Why E-concessions Are Becoming Popular on Among Retailers
Similar to branded concessions in a physical retail store (a space where a brand is set up, sold, and managed by the brand itself, but in another brand’s brick-and-mortar), e-concessions, the online equivalent, are starting to grow in popularity.
With the e-concession model, a brand is responsible for designing a branded section on a retailers website, selecting what products they’ll sell, assigning them pricing, photography, and copy, and then covering the shipping. Unlike a marketplace model like Amazon or Net-a-Porter, where brands aren’t in control of how their products are displayed on the page, the e-concession model gives brands the flexibility and autonomy they desire over the products they’re selling.
Courtesy of Garmentory
The perks? Not only are e-concessions a way for brands to have control over their product and how they’re displayed, they’re also a way for customers outside of city centers to shop products and goods they usually wouldn’t have the chance to. With social distancing still in effect, it’s also a way for people who do live in cities to shop more conveniently when it works for them.

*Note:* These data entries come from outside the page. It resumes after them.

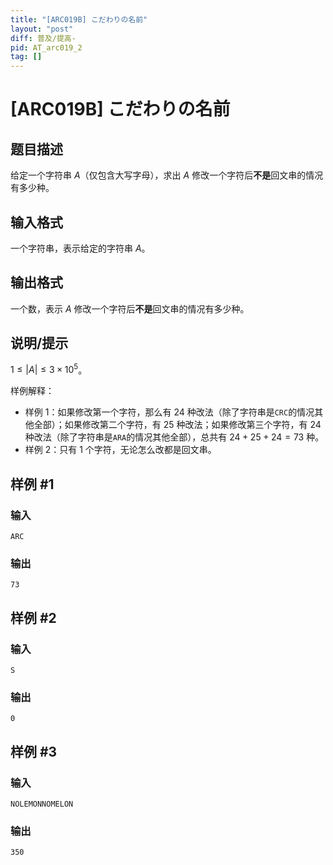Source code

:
 ```yaml
---
title: "[ARC019B] こだわりの名前"
layout: "post"
diff: 普及/提高-
pid: AT_arc019_2
tag: []
---
```


# [ARC019B] こだわりの名前

## 题目描述

给定一个字符串 $A$（仅包含大写字母），求出 $A$ 修改一个字符后**不是**回文串的情况有多少种。

## 输入格式

一个字符串，表示给定的字符串 $A$。

## 输出格式

一个数，表示 $A$ 修改一个字符后**不是**回文串的情况有多少种。

## 说明/提示

$1 \le |A| \le 3 \times 10^5$。

样例解释：
- 样例 1：如果修改第一个字符，那么有 $24$ 种改法（除了字符串是`CRC`的情况其他全部）；如果修改第二个字符，有 $25$ 种改法；如果修改第三个字符，有 $24$ 种改法（除了字符串是`ARA`的情况其他全部），总共有 $24 + 25 + 24 = 73$ 种。
- 样例 2：只有 $1$ 个字符，无论怎么改都是回文串。

## 样例 #1

### 输入

```
ARC
```

### 输出

```
73
```

## 样例 #2

### 输入

```
S
```

### 输出

```
0
```

## 样例 #3

### 输入

```
NOLEMONNOMELON
```

### 输出

```
350
```

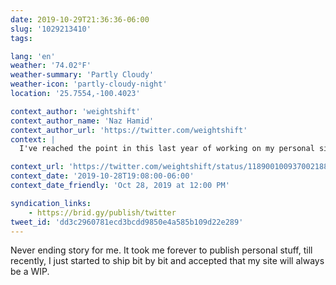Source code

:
 ```yaml
---
date: 2019-10-29T21:36:36-06:00
slug: '1029213410'
tags:

lang: 'en'
weather: '74.02°F'
weather-summary: 'Partly Cloudy'
weather-icon: 'partly-cloudy-night'
location: '25.7554,-100.4023'

context_author: 'weightshift'
context_author_name: 'Naz Hamid'
context_author_url: 'https://twitter.com/weightshift'
context: |
  I've reached the point in this last year of working on my personal site in fits and spurts, where I think I've over-designed and over-engineered it into an overly robust system versus making the content that should live on it. What started out as very simple became complex.

context_url: 'https://twitter.com/weightshift/status/1189001009370021889?s=12'
context_date: '2019-10-28T19:08:00-06:00'
context_date_friendly: 'Oct 28, 2019 at 12:00 PM'

syndication_links:
    - https://brid.gy/publish/twitter
tweet_id: 'dd3c2960781ecd3bcdd9850e4a585b109d22e289'
---
```

Never ending story for me. It took me forever to publish personal stuff, till recently, I just started to ship bit by bit and accepted that my site will always be a WIP.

In February, Nordstrom’s president spoke about revenue, sharing that “It plans to grow its partner and shared revenue streams from 5% of the business to 30%, and concessions will be the primary method of doing so.” Although this applies to in-store, the same can be applied online.
Here’s How It Works
In a concession model, the retailer is responsible for hiring and paying store associates and paying for the rent that houses their products, but online, the retailer is instead responsible for the products to be hosted and marketed on their site. Brands are given direct control over how their products are displayed – from the photography used to how it’s laid out on the page – and have their own carved out section on a retailers website.
This is a win-win for each party. The retailer has an extra audience (ideally similar to their own), visiting their site to shop another brand, and on the flip side a brand has an additional platform that’s marketing their product. Brands can also negotiate the terms of a concession, and pretty much still hold control of their DTC business even on another retailer’s site.